Among these, ServiceNow is noted for making the most significant post-earnings gain, approximately 3.3%, according to the data. The enterprise software leader has consistently outperformed analysts’ earnings per share estimates 90% of the time. Wells Fargo analyst Michael Turrin holds a positive outlook on the stock. He recently reaffirmed his overweight rating on ServiceNow and increased his price target to $1,025 per share from $935. This new assessment suggests a potential upside of more than 11.5% for the stock, which has risen by 30.3% this year. Turrin highlighted in an October 6 note to clients that ServiceNow aligns with high-quality franchises, demonstrating strong platform positioning, balanced growth profiles, and proven management teams. He also remarked that the company’s recent Xanadu product release is a “major step forward” in advancing its artificial intelligence vision. On Monday, ServiceNow announced its plan to invest $1.5 billion in the U.K. over the next five years to expand its U.K. operations amidst increasing data center infrastructure and AI demand.
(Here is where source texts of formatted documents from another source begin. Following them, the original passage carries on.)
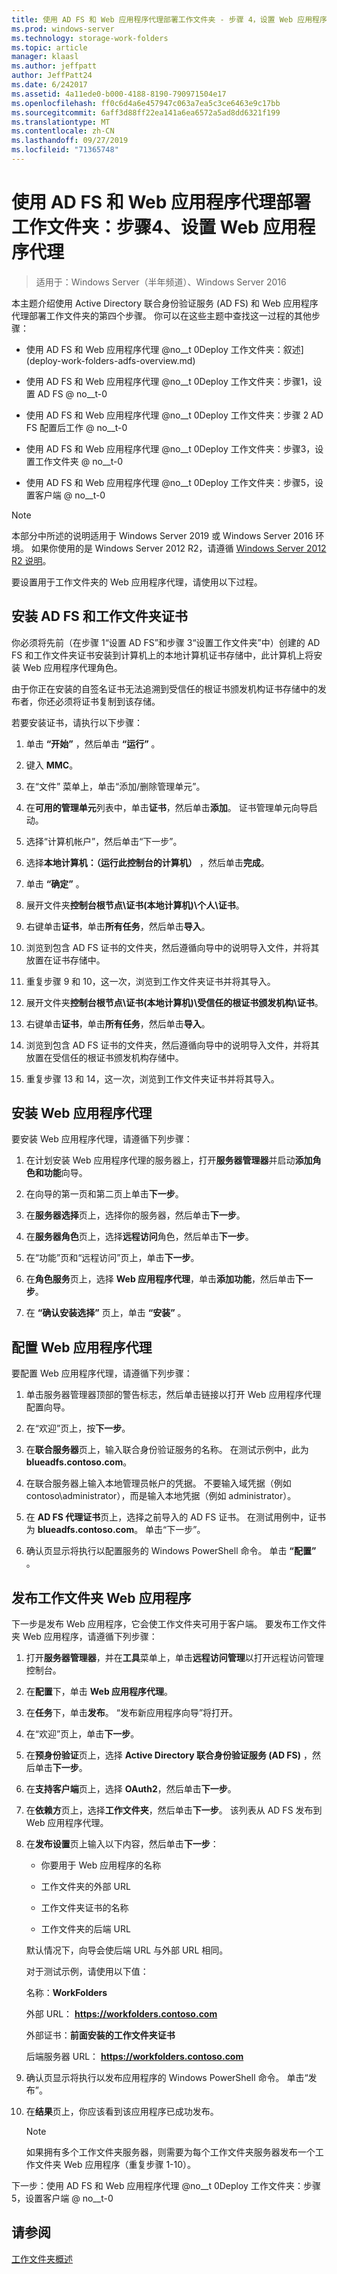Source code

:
 ```yaml
---
title: 使用 AD FS 和 Web 应用程序代理部署工作文件夹 - 步骤 4，设置 Web 应用程序代理
ms.prod: windows-server
ms.technology: storage-work-folders
ms.topic: article
manager: klaasl
ms.author: jeffpatt
author: JeffPatt24
ms.date: 6/242017
ms.assetid: 4a11ede0-b000-4188-8190-790971504e17
ms.openlocfilehash: ff0c6d4a6e457947c063a7ea5c3ce6463e9c17bb
ms.sourcegitcommit: 6aff3d88ff22ea141a6ea6572a5ad8dd6321f199
ms.translationtype: MT
ms.contentlocale: zh-CN
ms.lasthandoff: 09/27/2019
ms.locfileid: "71365748"
---
```

# <a name="deploy-work-folders-with-ad-fs-and-web-application-proxy-step-4-set-up-web-application-proxy"></a>使用 AD FS 和 Web 应用程序代理部署工作文件夹：步骤4、设置 Web 应用程序代理

>适用于：Windows Server（半年频道）、Windows Server 2016

本主题介绍使用 Active Directory 联合身份验证服务 (AD FS) 和 Web 应用程序代理部署工作文件夹的第四个步骤。 你可以在这些主题中查找这一过程的其他步骤：  
  
-   使用 AD FS 和 Web 应用程序代理 @no__t 0Deploy 工作文件夹：叙述](deploy-work-folders-adfs-overview.md)  
  
-   使用 AD FS 和 Web 应用程序代理 @no__t 0Deploy 工作文件夹：步骤1，设置 AD FS @ no__t-0  
  
-   使用 AD FS 和 Web 应用程序代理 @no__t 0Deploy 工作文件夹：步骤 2 AD FS 配置后工作 @ no__t-0  
  
-   使用 AD FS 和 Web 应用程序代理 @no__t 0Deploy 工作文件夹：步骤3，设置工作文件夹 @ no__t-0  
  
-   使用 AD FS 和 Web 应用程序代理 @no__t 0Deploy 工作文件夹：步骤5，设置客户端 @ no__t-0  

> [!NOTE]
>   本部分中所述的说明适用于 Windows Server 2019 或 Windows Server 2016 环境。 如果你使用的是 Windows Server 2012 R2，请遵循 [Windows Server 2012 R2 说明](https://technet.microsoft.com/library/dn747208(v=ws.11).aspx)。

要设置用于工作文件夹的 Web 应用程序代理，请使用以下过程。  
  
## <a name="install-the-ad-fs-and-work-folder-certificates"></a>安装 AD FS 和工作文件夹证书  
你必须将先前（在步骤 1“设置 AD FS”和步骤 3“设置工作文件夹”中）创建的 AD FS 和工作文件夹证书安装到计算机上的本地计算机证书存储中，此计算机上将安装 Web 应用程序代理角色。  
  
由于你正在安装的自签名证书无法追溯到受信任的根证书颁发机构证书存储中的发布者，你还必须将证书复制到该存储。  
  
若要安装证书，请执行以下步骤：  
  
1.  单击 **“开始”** ，然后单击 **“运行”** 。  
  
2.  键入 **MMC**。  
  
3.  在“文件” 菜单上，单击“添加/删除管理单元”。  
  
4.  在**可用的管理单元**列表中，单击**证书**，然后单击**添加**。 证书管理单元向导启动。  
  
5.  选择“计算机帐户”，然后单击“下一步”。  
  
6.  选择**本地计算机：（运行此控制台的计算机）** ，然后单击**完成**。  
  
7.  单击 **“确定”** 。  
  
8.  展开文件夹**控制台根节点\证书\(本地计算机)\个人\证书**。  
  
9. 右键单击**证书**，单击**所有任务**，然后单击**导入**。  
  
10. 浏览到包含 AD FS 证书的文件夹，然后遵循向导中的说明导入文件，并将其放置在证书存储中。  
  
11. 重复步骤 9 和 10，这一次，浏览到工作文件夹证书并将其导入。  
  
12. 展开文件夹**控制台根节点\证书\(本地计算机)\受信任的根证书颁发机构\证书**。  
  
13. 右键单击**证书**，单击**所有任务**，然后单击**导入**。  
  
14. 浏览到包含 AD FS 证书的文件夹，然后遵循向导中的说明导入文件，并将其放置在受信任的根证书颁发机构存储中。  
  
15. 重复步骤 13 和 14，这一次，浏览到工作文件夹证书并将其导入。  
  
## <a name="install-web-application-proxy"></a>安装 Web 应用程序代理  
要安装 Web 应用程序代理，请遵循下列步骤：  
  
1.  在计划安装 Web 应用程序代理的服务器上，打开**服务器管理器**并启动**添加角色和功能**向导。  
  
2.  在向导的第一页和第二页上单击**下一步**。  
  
3.  在**服务器选择**页上，选择你的服务器，然后单击**下一步**。  
  
4.  在**服务器角色**页上，选择**远程访问**角色，然后单击**下一步**。  
  
5.  在“功能”页和“远程访问”页上，单击**下一步**。  
  
6.  在**角色服务**页上，选择 **Web 应用程序代理**，单击**添加功能**，然后单击**下一步**。

7.  在 **“确认安装选择”** 页上，单击 **“安装”** 。  
  
## <a name="configure-web-application-proxy"></a>配置 Web 应用程序代理  
要配置 Web 应用程序代理，请遵循下列步骤：  
  
1.  单击服务器管理器顶部的警告标志，然后单击链接以打开 Web 应用程序代理配置向导。  
  
2.  在“欢迎”页上，按**下一步**。  
  
3.  在**联合服务器**页上，输入联合身份验证服务的名称。 在测试示例中，此为 **blueadfs.contoso.com**。  
  
4.  在联合服务器上输入本地管理员帐户的凭据。 不要输入域凭据（例如 contoso\administrator），而是输入本地凭据（例如 administrator）。  
  
5.  在 **AD FS 代理证书**页上，选择之前导入的 AD FS 证书。 在测试用例中，证书为 **blueadfs.contoso.com**。 单击“下一步”。  
  
6.  确认页显示将执行以配置服务的 Windows PowerShell 命令。 单击 **“配置”** 。  
  
## <a name="publish-the-work-folders-web-application"></a>发布工作文件夹 Web 应用程序  
下一步是发布 Web 应用程序，它会使工作文件夹可用于客户端。 要发布工作文件夹 Web 应用程序，请遵循下列步骤：  
  
1. 打开**服务器管理器**，并在**工具**菜单上，单击**远程访问管理**以打开远程访问管理控制台。  
  
2. 在**配置**下，单击 **Web 应用程序代理**。  
  
3. 在**任务**下，单击**发布**。 “发布新应用程序向导”将打开。  
  
4. 在“欢迎”页上，单击**下一步**。  
  
5. 在**预身份验证**页上，选择 **Active Directory 联合身份验证服务 (AD FS)** ，然后单击**下一步**。  
  
6. 在**支持客户端**页上，选择 **OAuth2**，然后单击**下一步**。

7. 在**依赖方**页上，选择**工作文件夹**，然后单击**下一步**。 该列表从 AD FS 发布到 Web 应用程序代理。  
  
8. 在**发布设置**页上输入以下内容，然后单击**下一步**：  
  
   -   你要用于 Web 应用程序的名称  
  
   -   工作文件夹的外部 URL  
  
   -   工作文件夹证书的名称  
  
   -   工作文件夹的后端 URL  
  
   默认情况下，向导会使后端 URL 与外部 URL 相同。  
  
   对于测试示例，请使用以下值：  
  
   名称：**WorkFolders**  
  
   外部 URL： **https://workfolders.contoso.com**  
  
   外部证书：**前面安装的工作文件夹证书**  
  
   后端服务器 URL： **https://workfolders.contoso.com**  
  
9. 确认页显示将执行以发布应用程序的 Windows PowerShell 命令。 单击“发布”。  
  
10. 在**结果**页上，你应该看到该应用程序已成功发布。
    >[!NOTE]
    > 如果拥有多个工作文件夹服务器，则需要为每个工作文件夹服务器发布一个工作文件夹 Web 应用程序（重复步骤 1-10）。  
  
下一步：使用 AD FS 和 Web 应用程序代理 @no__t 0Deploy 工作文件夹：步骤5，设置客户端 @ no__t-0  
  
## <a name="see-also"></a>请参阅  
[工作文件夹概述](Work-Folders-Overview.md)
Monolithic Power, a maker of power circuits, also has a strong earnings beat rate of 88%. Its shares have increased by over 48.5% this year, surpassing the broader market. The stock typically moves about 2.6% on earnings day, according to Bespoke. Oppenheimer analyst Rick Schafer included Monolithic in his top semiconductor picks, emphasizing its potential to capitalize on AI-related growth. He expects leading AI-exposed companies, such as Monolithic, to deliver promising results and outlooks following the sector’s corrective phase in 2023.

Impinj, known for producing radio-frequency identification devices, is also on the list. It has outperformed earnings expectations 88% of the time, with the stock gaining an average of 3.2% in post-report sessions. This year, Impinj’s stock has surged approximately 160.3%. Nonetheless, analysts surveyed by FactSet project that the shares may face a decline, as their consensus price target indicates a potential downside of roughly 13.6%. Despite this, analysts maintain a consensus buy rating on the stock.